Le retour aux tomates bio hors saison, « c'est un coup de canif supplémentaire dans le contrat de confiance qui nous lie avec les consommateurs » qui vont penser « que l'agriculture bio n'est plus garante de la préservation du climat », a regretté auprès de l'AFP son président Philippe Camburet. « L'esprit de la production bio est de préserver durablement nos ressources naturelles et non pas de s'engager dans une fuite en avant pour proposer de tout, tout le temps », a-t-il poursuivi. Pour lui, la « vraie logique » veut que « si on veut manger des tomates en hiver c'est en conserve ou surgelées, et les fraises c'est en confiture ».
La Fnab ajoute vouloir « rapidement analyser toutes les voies de recours qui sont les nôtres pour continuer à défendre les plus hautes exigences environnementales en bio ».
Une tomate hors-saison génère quatre fois plus de gaz à effet de serre « qu'une tomate produite à la bonne saison (entre juin et septembre) », selon l'Agence française de la transition écologique Ademe.
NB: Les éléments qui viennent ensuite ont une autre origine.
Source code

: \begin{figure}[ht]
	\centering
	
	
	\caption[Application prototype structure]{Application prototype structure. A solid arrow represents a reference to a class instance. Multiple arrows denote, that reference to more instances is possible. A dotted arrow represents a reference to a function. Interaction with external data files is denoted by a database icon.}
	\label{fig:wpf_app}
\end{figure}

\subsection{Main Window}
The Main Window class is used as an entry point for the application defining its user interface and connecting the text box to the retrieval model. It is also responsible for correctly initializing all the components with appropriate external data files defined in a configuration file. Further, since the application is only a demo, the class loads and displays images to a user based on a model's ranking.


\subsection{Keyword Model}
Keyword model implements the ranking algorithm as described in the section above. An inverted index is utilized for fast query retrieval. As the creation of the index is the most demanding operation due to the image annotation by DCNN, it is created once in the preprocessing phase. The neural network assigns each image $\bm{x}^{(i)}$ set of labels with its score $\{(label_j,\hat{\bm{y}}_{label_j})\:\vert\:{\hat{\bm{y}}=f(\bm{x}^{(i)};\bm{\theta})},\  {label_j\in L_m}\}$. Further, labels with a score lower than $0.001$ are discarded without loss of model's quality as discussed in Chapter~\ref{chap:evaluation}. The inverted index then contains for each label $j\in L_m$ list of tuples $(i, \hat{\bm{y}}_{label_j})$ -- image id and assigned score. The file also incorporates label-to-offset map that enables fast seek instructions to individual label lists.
Son empreinte carbone est considérablement alourdie par le chauffage des serres, le plus souvent au gaz.
« La problématique de la décarbonation des serres est évidente, il faut le prendre à bras le corps », défend le président de la Felcoop, Jean-Michel Delannoy.
« On l'a tous compris, mais cela ne peut pas se faire en cinq minutes et sans moyens », poursuit-il, plaidant pour que l'Etat consacre 25 millions d'euros d'aides par an à la décarbonation des serres chauffées.